:: WHAT YOU NEED TO DO ::
Set down each record that follows exactly. Drop the images.
───── EXCERPTED DATA
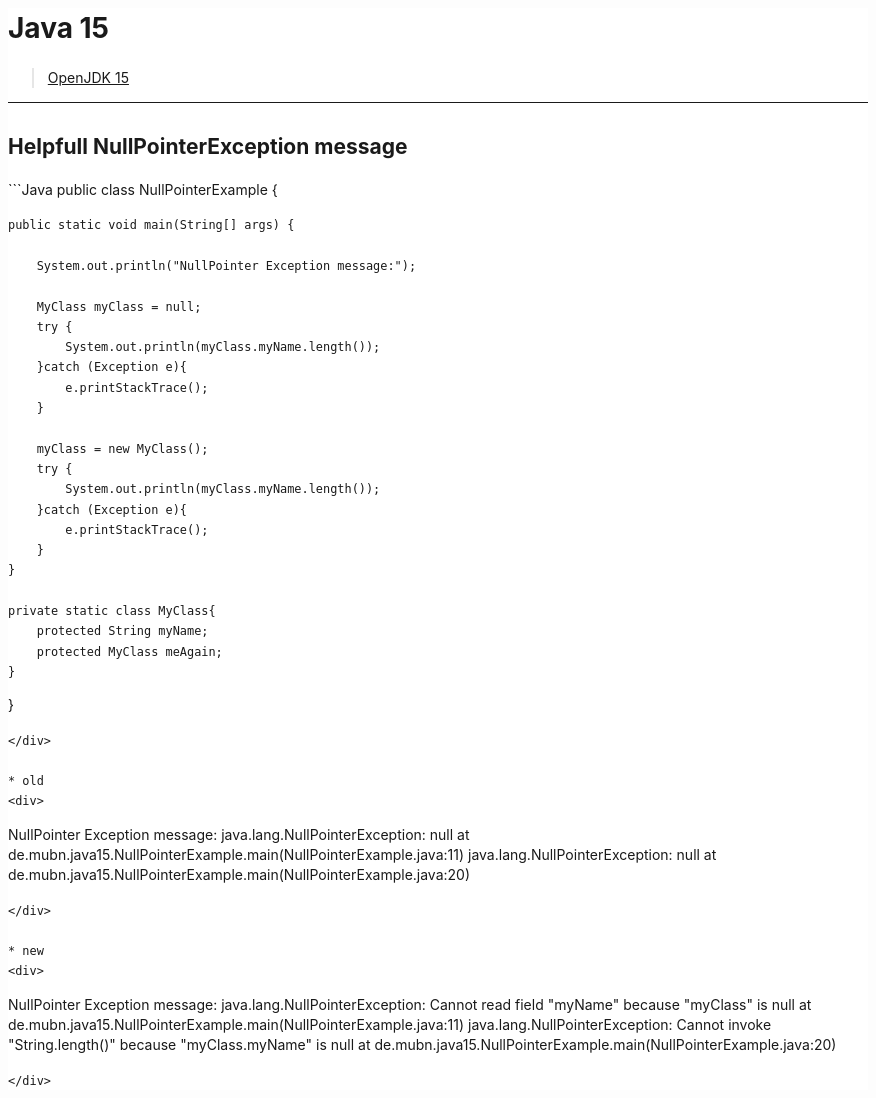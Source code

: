 # Java 15

> [OpenJDK 15](https://openjdk.java.net/projects/jdk/15/)

----
## Helpfull NullPointerException message

<div>
```Java
public class NullPointerExample {

    public static void main(String[] args) {

        System.out.println("NullPointer Exception message:");

        MyClass myClass = null;
        try {
            System.out.println(myClass.myName.length());
        }catch (Exception e){
            e.printStackTrace();
        }

        myClass = new MyClass();
        try {
            System.out.println(myClass.myName.length());
        }catch (Exception e){
            e.printStackTrace();
        }
    }

    private static class MyClass{
        protected String myName;
        protected MyClass meAgain;
    }
}
```
</div>

* old
<div>
```
NullPointer Exception message:
java.lang.NullPointerException: null
	at de.mubn.java15.NullPointerExample.main(NullPointerExample.java:11)
java.lang.NullPointerException: null
  	at de.mubn.java15.NullPointerExample.main(NullPointerExample.java:20)
```
</div>

* new
<div>
```
NullPointer Exception message:
java.lang.NullPointerException: Cannot read field "myName" because "myClass" is null
	at de.mubn.java15.NullPointerExample.main(NullPointerExample.java:11)
java.lang.NullPointerException: Cannot invoke "String.length()" because "myClass.myName" is null
  	at de.mubn.java15.NullPointerExample.main(NullPointerExample.java:20)
```
</div>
──────────
:: YOUR RESPONSE ::
Source code

: # Java 15

> [OpenJDK 15](https://openjdk.java.net/projects/jdk/15/)

----
## Helpfull NullPointerException message

<div>
```Java
public class NullPointerExample {

    public static void main(String[] args) {

        System.out.println("NullPointer Exception message:");

        MyClass myClass = null;
        try {
            System.out.println(myClass.myName.length());
        }catch (Exception e){
            e.printStackTrace();
        }

        myClass = new MyClass();
        try {
            System.out.println(myClass.myName.length());
        }catch (Exception e){
            e.printStackTrace();
        }
    }

    private static class MyClass{
        protected String myName;
        protected MyClass meAgain;
    }
}
```
</div>

* old
<div>
```
NullPointer Exception message:
java.lang.NullPointerException: null
	at de.mubn.java15.NullPointerExample.main(NullPointerExample.java:11)
java.lang.NullPointerException: null
  	at de.mubn.java15.NullPointerExample.main(NullPointerExample.java:20)
```
</div>

* new
<div>
```
NullPointer Exception message:
java.lang.NullPointerException: Cannot read field "myName" because "myClass" is null
	at de.mubn.java15.NullPointerExample.main(NullPointerExample.java:11)
java.lang.NullPointerException: Cannot invoke "String.length()" because "myClass.myName" is null
  	at de.mubn.java15.NullPointerExample.main(NullPointerExample.java:20)
```
</div>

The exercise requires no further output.